Personal information
- Date of birth: 25 February 1965 (age 61)
- Place of birth: Pomezia, Italy
- Height: 1.77 m (5 ft 9+1⁄2 in)
- Position: Striker

Team information
- Current team: Roma (youth manager)

Senior career*
- Years: Team / Apps / (Gls)
- 1982–1986: Roma / 22 / (3)
- 1983–1984: → Pescara (loan) / 35 / (10)
- 1984–1985: → Arezzo (loan) / 34 / (10)
- 1986–1987: Avellino / 20 / (3)
- 1987–1990: Arezzo / 58 / (20)
- 1990–1992: Ancona / 71 / (22)
- 1992–1995: Bari / 82 / (30)
- 1995–1996: Atalanta / 30 / (6)
- 1996: Reggiana / 11 / (4)
- 1996–1997: Cagliari / 23 / (12)
- 1997: Sampdoria / 9 / (3)
- 1997–1998: Perugia / 29 / (10)
- 1998–1999: Ternana / 20 / (1)
- 1999–2000: Reggiana / 7 / (0)

International career
- 1984–1985: Italy U-21 / 2 / (0)

Managerial career
- 2005–2013: Roma (youth)

= Sandro Tovalieri =

Italian footballer and coach

Sandro Tovalieri (born 25 February 1965) is an Italian professional football coach and a former player, who played as a forward. He serves as a coach for the A.S. Roma youth sector.

==Playing career==
Tovalieri, nicknamed "Il Cobra", was born in Pomezia. He played for seven seasons (150 games, 48 goals) in the Italian Serie A for A.S. Roma, Avellino, A.S. Bari, Atalanta B.C., A.C. Reggiana 1919, Cagliari Calcio, U.C. Sampdoria and Perugia Calcio.

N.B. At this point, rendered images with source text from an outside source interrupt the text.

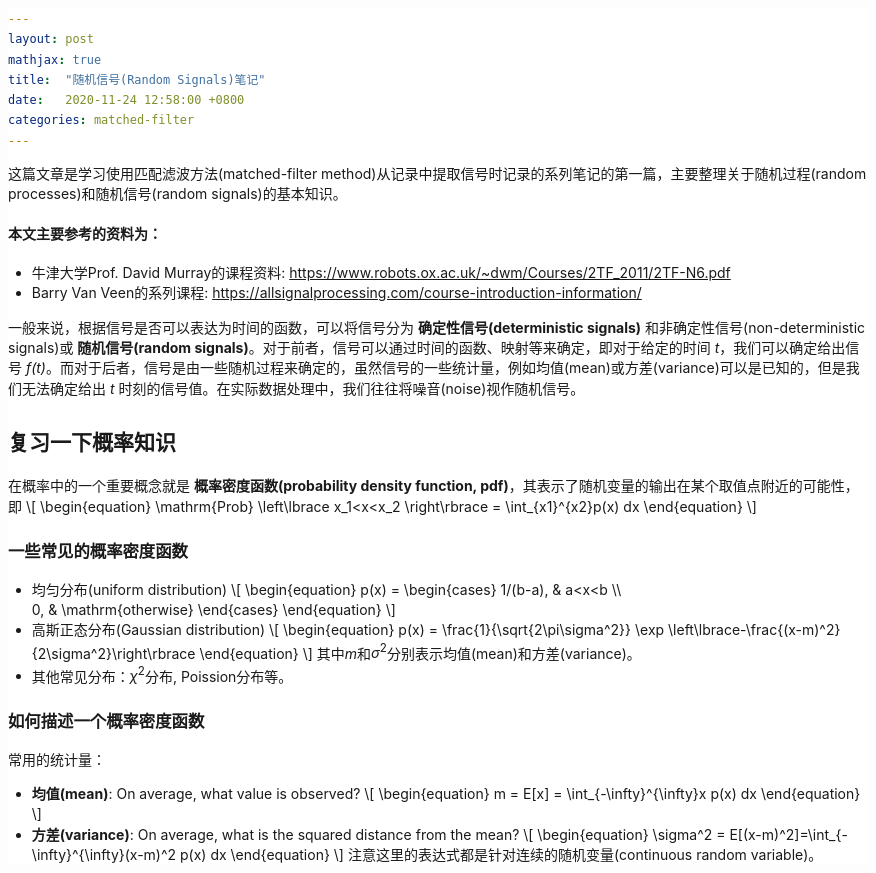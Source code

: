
 ```yaml
---
layout: post
mathjax: true
title:  "随机信号(Random Signals)笔记"
date:   2020-11-24 12:58:00 +0800
categories: matched-filter
---
```


这篇文章是学习使用匹配滤波方法(matched-filter method)从记录中提取信号时记录的系列笔记的第一篇，主要整理关于随机过程(random processes)和随机信号(random signals)的基本知识。

#### 本文主要参考的资料为：
- 牛津大学Prof. David Murray的课程资料: <https://www.robots.ox.ac.uk/~dwm/Courses/2TF_2011/2TF-N6.pdf>
- Barry Van Veen的系列课程: <https://allsignalprocessing.com/course-introduction-information/>

一般来说，根据信号是否可以表达为时间的函数，可以将信号分为 **确定性信号(deterministic signals)** 和非确定性信号(non-deterministic signals)或 **随机信号(random signals)**。对于前者，信号可以通过时间的函数、映射等来确定，即对于给定的时间 *t*，我们可以确定给出信号 *f(t)*。而对于后者，信号是由一些随机过程来确定的，虽然信号的一些统计量，例如均值(mean)或方差(variance)可以是已知的，但是我们无法确定给出 *t* 时刻的信号值。在实际数据处理中，我们往往将噪音(noise)视作随机信号。

## 复习一下概率知识
在概率中的一个重要概念就是 **概率密度函数(probability density function, pdf)**，其表示了随机变量的输出在某个取值点附近的可能性，即
\\[
\begin{equation}
\mathrm{Prob} \left\lbrace x_1<x<x_2 \right\rbrace = \int_{x1}^{x2}p(x) dx
\end{equation}
\\]
### 一些常见的概率密度函数
- 均匀分布(uniform distribution)
\\[
\begin{equation}
p(x) =
\begin{cases}
1/(b-a), & a<x<b \\\\\
0,       & \mathrm{otherwise}
\end{cases}
\end{equation}
\\]
- 高斯正态分布(Gaussian distribution)
\\[
\begin{equation}
p(x) = \frac{1}{\sqrt{2\pi\sigma^2}} \exp \left\lbrace-\frac{(x-m)^2}{2\sigma^2}\right\rbrace
\end{equation}
\\]
其中$m$和$\sigma^2$分别表示均值(mean)和方差(variance)。
- 其他常见分布：$\chi^2$分布, Poission分布等。

### 如何描述一个概率密度函数
常用的统计量：
- **均值(mean)**: On average, what value is observed?
\\[
\begin{equation}
m = E[x] = \int_{-\infty}^{\infty}x p(x) dx
\end{equation}
\\]
- **方差(variance)**: On average, what is the squared distance from the mean?
\\[
\begin{equation}
\sigma^2 = E[(x-m)^2]=\int_{-\infty}^{\infty}(x-m)^2 p(x) dx
\end{equation}
\\]
注意这里的表达式都是针对连续的随机变量(continuous random variable)。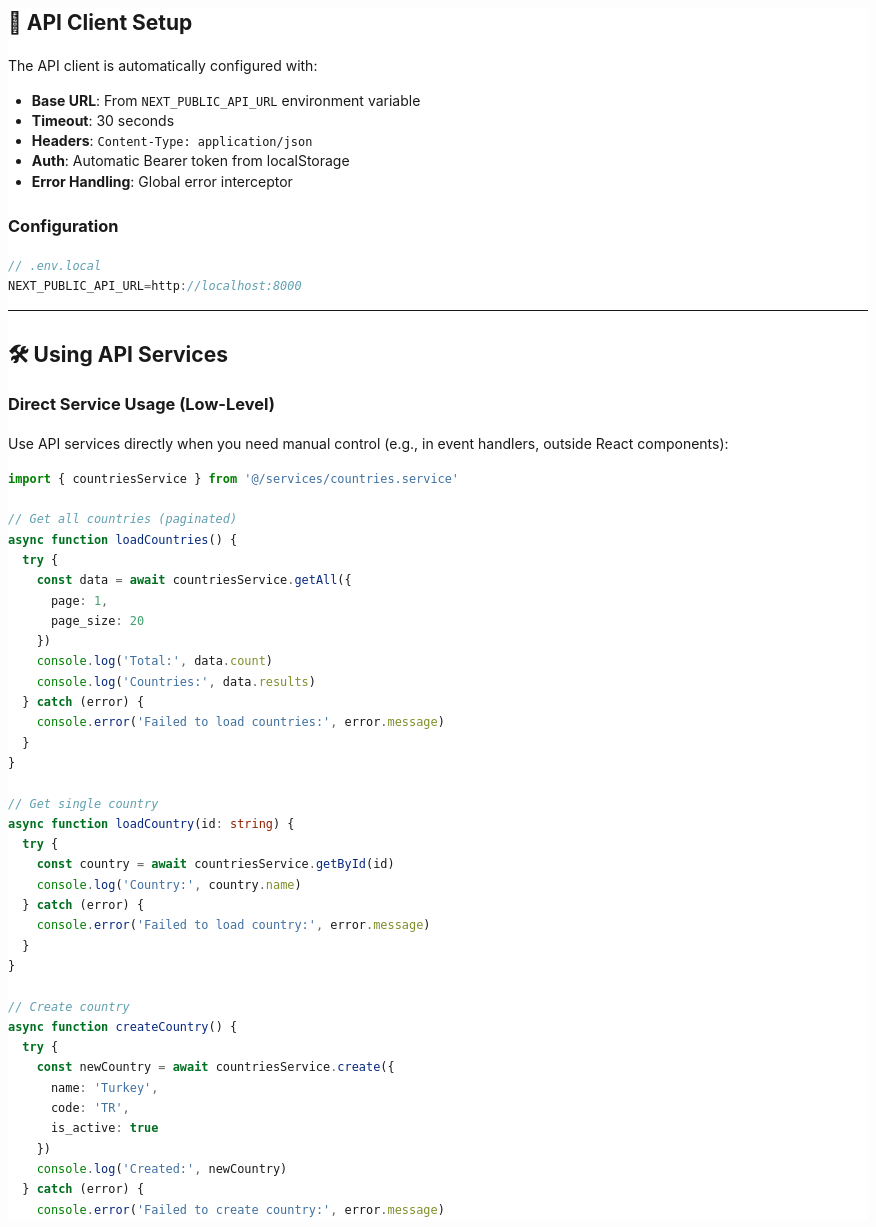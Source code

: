 ## 🔧 API Client Setup

The API client is automatically configured with:

- **Base URL**: From `NEXT_PUBLIC_API_URL` environment variable
- **Timeout**: 30 seconds
- **Headers**: `Content-Type: application/json`
- **Auth**: Automatic Bearer token from localStorage
- **Error Handling**: Global error interceptor

### Configuration

```typescript
// .env.local
NEXT_PUBLIC_API_URL=http://localhost:8000
```

---

## 🛠️ Using API Services

### Direct Service Usage (Low-Level)

Use API services directly when you need manual control (e.g., in event handlers, outside React components):

```typescript
import { countriesService } from '@/services/countries.service'

// Get all countries (paginated)
async function loadCountries() {
  try {
    const data = await countriesService.getAll({ 
      page: 1, 
      page_size: 20 
    })
    console.log('Total:', data.count)
    console.log('Countries:', data.results)
  } catch (error) {
    console.error('Failed to load countries:', error.message)
  }
}

// Get single country
async function loadCountry(id: string) {
  try {
    const country = await countriesService.getById(id)
    console.log('Country:', country.name)
  } catch (error) {
    console.error('Failed to load country:', error.message)
  }
}

// Create country
async function createCountry() {
  try {
    const newCountry = await countriesService.create({
      name: 'Turkey',
      code: 'TR',
      is_active: true
    })
    console.log('Created:', newCountry)
  } catch (error) {
    console.error('Failed to create country:', error.message)
```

With Roma he won the Serie A title during the 1982–83 season, although he remained an unused substitute throughout the entire campaign and did not make a single appearance; he subsequently also won the Coppa Italia during the 1985–86 season, scoring a goal in the final. He later played in the UEFA Cup for U.C. Sampdoria.

==Honours==
===Player===
====Club====
Roma
- Serie A champion: 1982–83.
- Coppa Italia winner: 1985–86.

====Individual====
- One of Top 10 scorers in Serie A: 1994–95 (tied for 5th place, 17 goals), 1996–97 (4th place, 16 goals).